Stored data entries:
=== Begin Enclosure ===

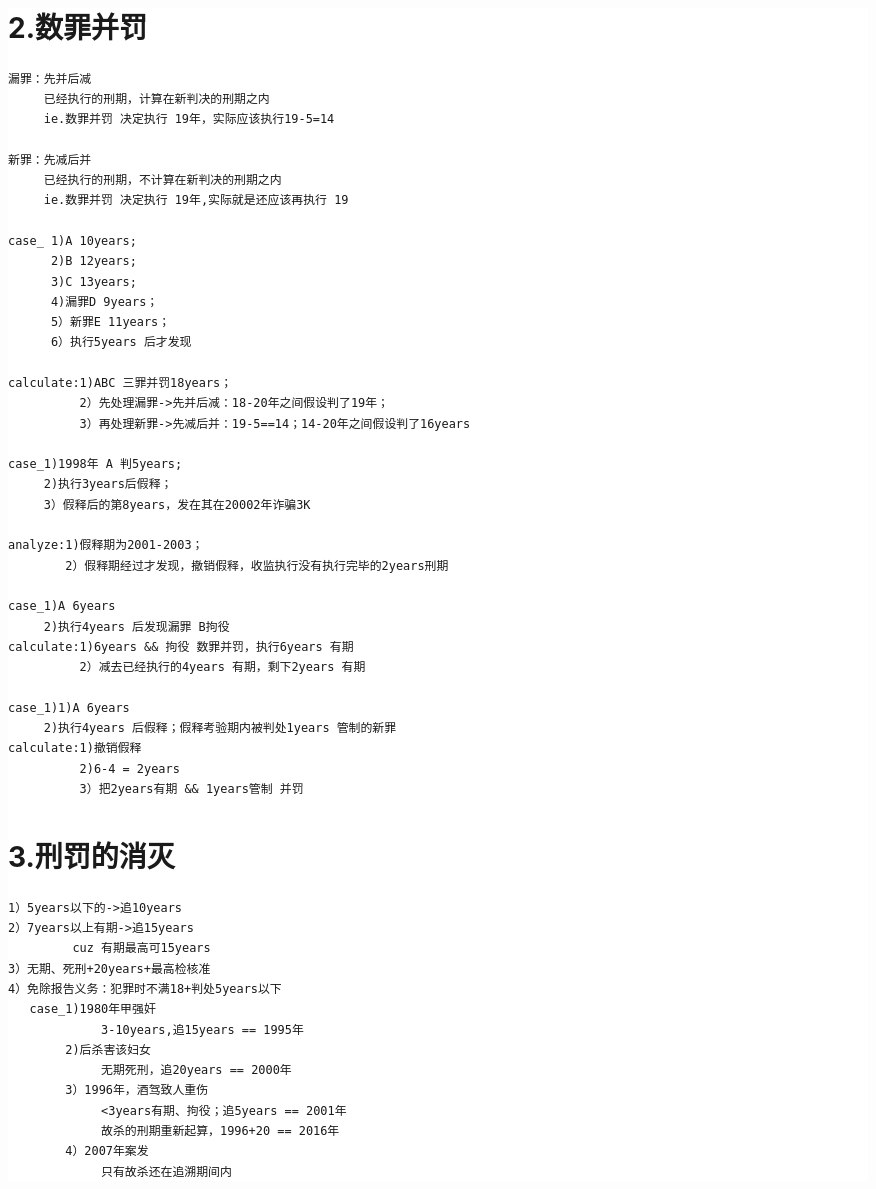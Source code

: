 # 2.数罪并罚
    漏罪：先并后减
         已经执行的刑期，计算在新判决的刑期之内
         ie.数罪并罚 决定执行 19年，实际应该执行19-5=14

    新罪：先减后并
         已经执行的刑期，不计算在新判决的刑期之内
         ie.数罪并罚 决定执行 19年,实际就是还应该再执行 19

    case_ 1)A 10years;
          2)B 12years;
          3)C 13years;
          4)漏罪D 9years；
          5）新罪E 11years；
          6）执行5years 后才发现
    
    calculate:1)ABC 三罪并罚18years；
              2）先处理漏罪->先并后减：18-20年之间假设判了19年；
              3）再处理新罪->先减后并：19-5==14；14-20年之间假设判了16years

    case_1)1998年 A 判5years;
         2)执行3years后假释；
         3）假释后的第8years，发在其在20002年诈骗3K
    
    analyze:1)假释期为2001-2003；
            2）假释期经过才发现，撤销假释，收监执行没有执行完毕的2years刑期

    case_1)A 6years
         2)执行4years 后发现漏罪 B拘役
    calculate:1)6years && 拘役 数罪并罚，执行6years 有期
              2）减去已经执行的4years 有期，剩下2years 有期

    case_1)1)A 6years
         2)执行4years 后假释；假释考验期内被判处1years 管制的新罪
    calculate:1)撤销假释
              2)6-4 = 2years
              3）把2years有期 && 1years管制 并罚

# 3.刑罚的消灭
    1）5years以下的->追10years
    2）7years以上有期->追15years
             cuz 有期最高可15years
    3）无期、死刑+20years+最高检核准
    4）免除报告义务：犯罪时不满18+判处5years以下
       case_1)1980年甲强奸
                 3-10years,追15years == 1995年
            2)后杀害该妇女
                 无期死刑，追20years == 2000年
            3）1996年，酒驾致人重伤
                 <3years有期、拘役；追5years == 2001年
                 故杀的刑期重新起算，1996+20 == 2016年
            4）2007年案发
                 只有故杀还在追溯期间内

=== End Enclosure ===
=== Begin Enclosure ===

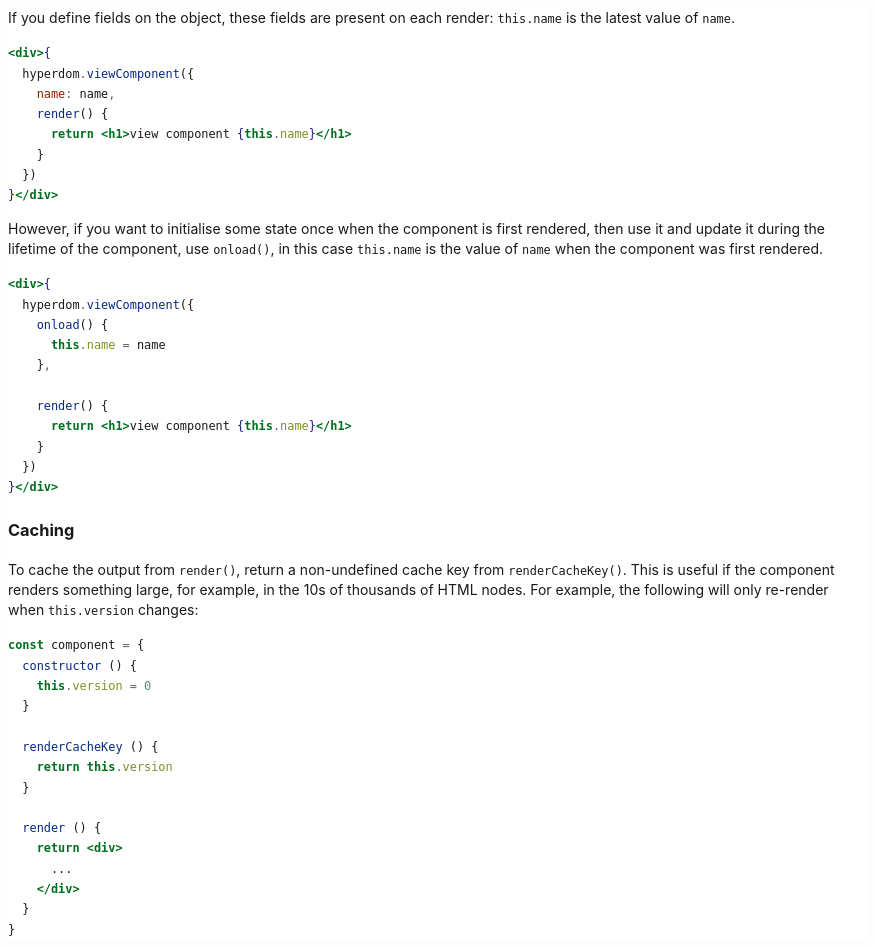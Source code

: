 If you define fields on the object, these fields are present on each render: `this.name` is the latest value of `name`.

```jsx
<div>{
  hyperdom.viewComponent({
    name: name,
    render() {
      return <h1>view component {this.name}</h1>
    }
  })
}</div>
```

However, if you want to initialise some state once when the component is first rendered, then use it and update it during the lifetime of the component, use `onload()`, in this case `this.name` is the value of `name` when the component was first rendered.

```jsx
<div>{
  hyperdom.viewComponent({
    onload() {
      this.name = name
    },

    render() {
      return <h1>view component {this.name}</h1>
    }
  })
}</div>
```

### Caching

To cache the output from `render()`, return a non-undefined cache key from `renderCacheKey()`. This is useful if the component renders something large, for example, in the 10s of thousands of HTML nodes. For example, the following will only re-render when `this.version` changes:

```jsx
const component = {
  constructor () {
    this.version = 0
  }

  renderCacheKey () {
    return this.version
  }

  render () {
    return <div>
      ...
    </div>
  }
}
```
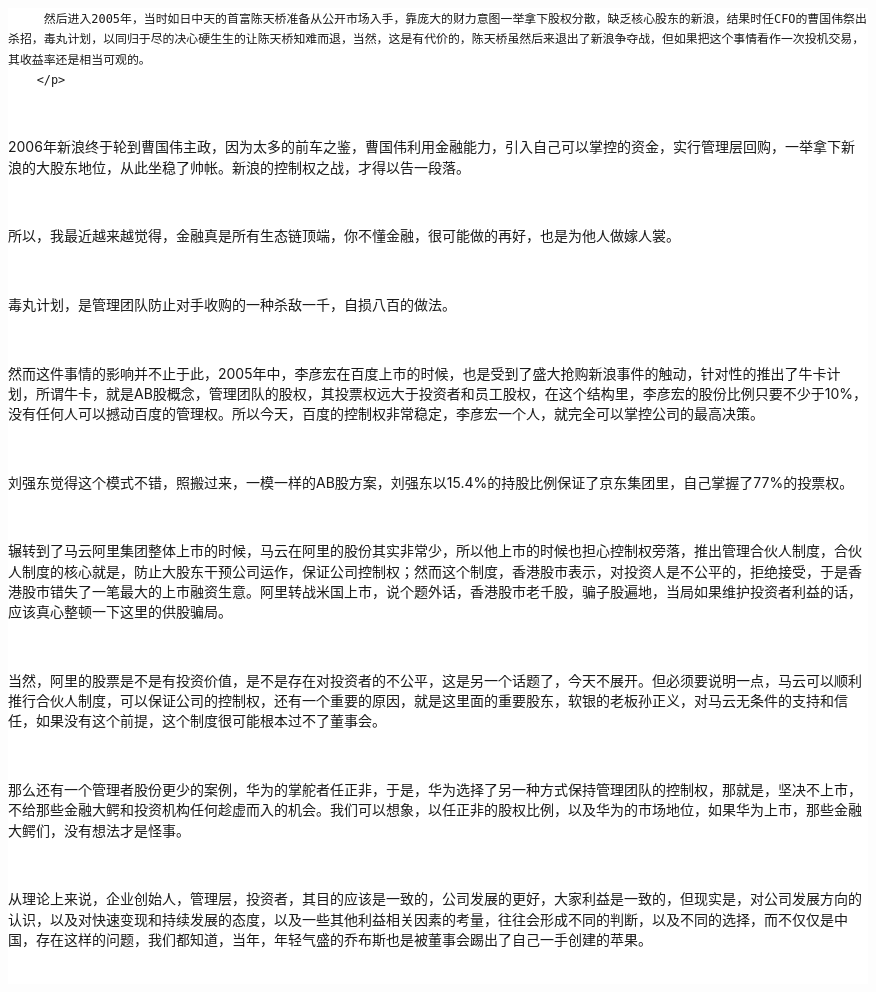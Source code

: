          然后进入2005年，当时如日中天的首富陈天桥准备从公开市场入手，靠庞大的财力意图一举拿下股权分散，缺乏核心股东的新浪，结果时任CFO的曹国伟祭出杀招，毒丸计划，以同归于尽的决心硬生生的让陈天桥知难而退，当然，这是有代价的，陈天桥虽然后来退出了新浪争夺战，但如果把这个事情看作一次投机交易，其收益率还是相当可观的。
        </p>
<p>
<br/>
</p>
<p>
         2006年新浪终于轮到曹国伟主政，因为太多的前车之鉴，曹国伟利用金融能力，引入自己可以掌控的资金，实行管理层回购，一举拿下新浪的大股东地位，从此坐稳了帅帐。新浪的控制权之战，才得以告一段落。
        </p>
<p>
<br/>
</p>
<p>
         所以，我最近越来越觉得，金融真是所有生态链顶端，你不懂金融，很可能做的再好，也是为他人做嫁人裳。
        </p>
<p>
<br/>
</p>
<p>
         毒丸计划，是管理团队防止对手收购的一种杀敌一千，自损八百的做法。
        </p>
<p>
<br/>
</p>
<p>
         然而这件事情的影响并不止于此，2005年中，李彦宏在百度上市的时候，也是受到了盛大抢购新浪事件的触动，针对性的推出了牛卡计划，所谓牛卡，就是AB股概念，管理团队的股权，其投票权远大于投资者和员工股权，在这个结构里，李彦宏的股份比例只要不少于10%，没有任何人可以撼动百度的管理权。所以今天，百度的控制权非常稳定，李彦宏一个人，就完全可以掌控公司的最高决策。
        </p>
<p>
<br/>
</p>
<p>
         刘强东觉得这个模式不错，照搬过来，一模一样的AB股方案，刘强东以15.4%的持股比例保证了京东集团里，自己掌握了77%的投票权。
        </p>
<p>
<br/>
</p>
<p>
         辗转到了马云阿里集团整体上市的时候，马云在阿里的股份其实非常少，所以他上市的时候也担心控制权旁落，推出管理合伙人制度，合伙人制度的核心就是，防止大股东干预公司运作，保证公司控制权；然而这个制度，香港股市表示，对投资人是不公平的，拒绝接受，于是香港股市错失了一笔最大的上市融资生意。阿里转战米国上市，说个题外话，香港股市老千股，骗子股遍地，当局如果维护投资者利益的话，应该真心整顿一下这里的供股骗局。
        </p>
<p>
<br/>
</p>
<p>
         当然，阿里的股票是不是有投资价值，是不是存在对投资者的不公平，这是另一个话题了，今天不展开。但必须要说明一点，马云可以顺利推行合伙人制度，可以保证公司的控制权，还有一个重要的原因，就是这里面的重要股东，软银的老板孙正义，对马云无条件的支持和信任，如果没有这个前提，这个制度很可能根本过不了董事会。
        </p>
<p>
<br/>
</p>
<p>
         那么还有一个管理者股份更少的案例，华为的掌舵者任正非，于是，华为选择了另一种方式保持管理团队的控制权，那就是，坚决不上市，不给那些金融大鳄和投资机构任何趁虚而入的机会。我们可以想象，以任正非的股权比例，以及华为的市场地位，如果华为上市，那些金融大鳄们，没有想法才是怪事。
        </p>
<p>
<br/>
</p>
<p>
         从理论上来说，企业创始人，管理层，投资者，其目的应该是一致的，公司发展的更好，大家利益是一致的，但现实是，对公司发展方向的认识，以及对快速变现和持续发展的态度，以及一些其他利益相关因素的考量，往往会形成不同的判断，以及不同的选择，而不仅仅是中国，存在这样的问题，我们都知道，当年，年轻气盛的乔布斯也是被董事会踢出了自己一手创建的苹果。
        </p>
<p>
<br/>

=== End Enclosure ===
=== Begin Enclosure ===

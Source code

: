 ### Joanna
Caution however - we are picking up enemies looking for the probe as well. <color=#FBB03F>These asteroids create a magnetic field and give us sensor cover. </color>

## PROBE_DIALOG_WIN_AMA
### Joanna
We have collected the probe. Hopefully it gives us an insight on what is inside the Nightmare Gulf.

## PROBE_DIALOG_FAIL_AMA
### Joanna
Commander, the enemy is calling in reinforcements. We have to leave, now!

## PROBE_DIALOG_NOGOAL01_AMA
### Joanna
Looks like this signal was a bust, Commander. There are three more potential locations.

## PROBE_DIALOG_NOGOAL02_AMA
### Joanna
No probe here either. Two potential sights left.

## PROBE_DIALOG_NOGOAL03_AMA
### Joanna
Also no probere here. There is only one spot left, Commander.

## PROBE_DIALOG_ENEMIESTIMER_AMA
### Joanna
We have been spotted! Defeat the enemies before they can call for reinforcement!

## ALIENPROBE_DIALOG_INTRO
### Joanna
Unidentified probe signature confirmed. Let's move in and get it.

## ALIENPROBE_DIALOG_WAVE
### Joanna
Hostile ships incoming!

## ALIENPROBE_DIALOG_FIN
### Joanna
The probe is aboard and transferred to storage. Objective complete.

=== End Enclosure ===

YOUR TASK
Could you reproduce, exactly, every line above from the line with "calculate:1)ABC 三罪并罚18years；" to the line with "只有故杀还在追溯期间内", and no other line? Both ends count.

WRITTEN RESPONSE
    calculate:1)ABC 三罪并罚18years；
              2）先处理漏罪->先并后减：18-20年之间假设判了19年；
              3）再处理新罪->先减后并：19-5==14；14-20年之间假设判了16years

    case_1)1998年 A 判5years;
         2)执行3years后假释；
         3）假释后的第8years，发在其在20002年诈骗3K
    
    analyze:1)假释期为2001-2003；
            2）假释期经过才发现，撤销假释，收监执行没有执行完毕的2years刑期

    case_1)A 6years
         2)执行4years 后发现漏罪 B拘役
    calculate:1)6years && 拘役 数罪并罚，执行6years 有期
              2）减去已经执行的4years 有期，剩下2years 有期

    case_1)1)A 6years
         2)执行4years 后假释；假释考验期内被判处1years 管制的新罪
    calculate:1)撤销假释
              2)6-4 = 2years
              3）把2years有期 && 1years管制 并罚

# 3.刑罚的消灭
    1）5years以下的->追10years
    2）7years以上有期->追15years
             cuz 有期最高可15years
    3）无期、死刑+20years+最高检核准
    4）免除报告义务：犯罪时不满18+判处5years以下
       case_1)1980年甲强奸
                 3-10years,追15years == 1995年
            2)后杀害该妇女
                 无期死刑，追20years == 2000年
            3）1996年，酒驾致人重伤
                 <3years有期、拘役；追5years == 2001年
                 故杀的刑期重新起算，1996+20 == 2016年
            4）2007年案发
                 只有故杀还在追溯期间内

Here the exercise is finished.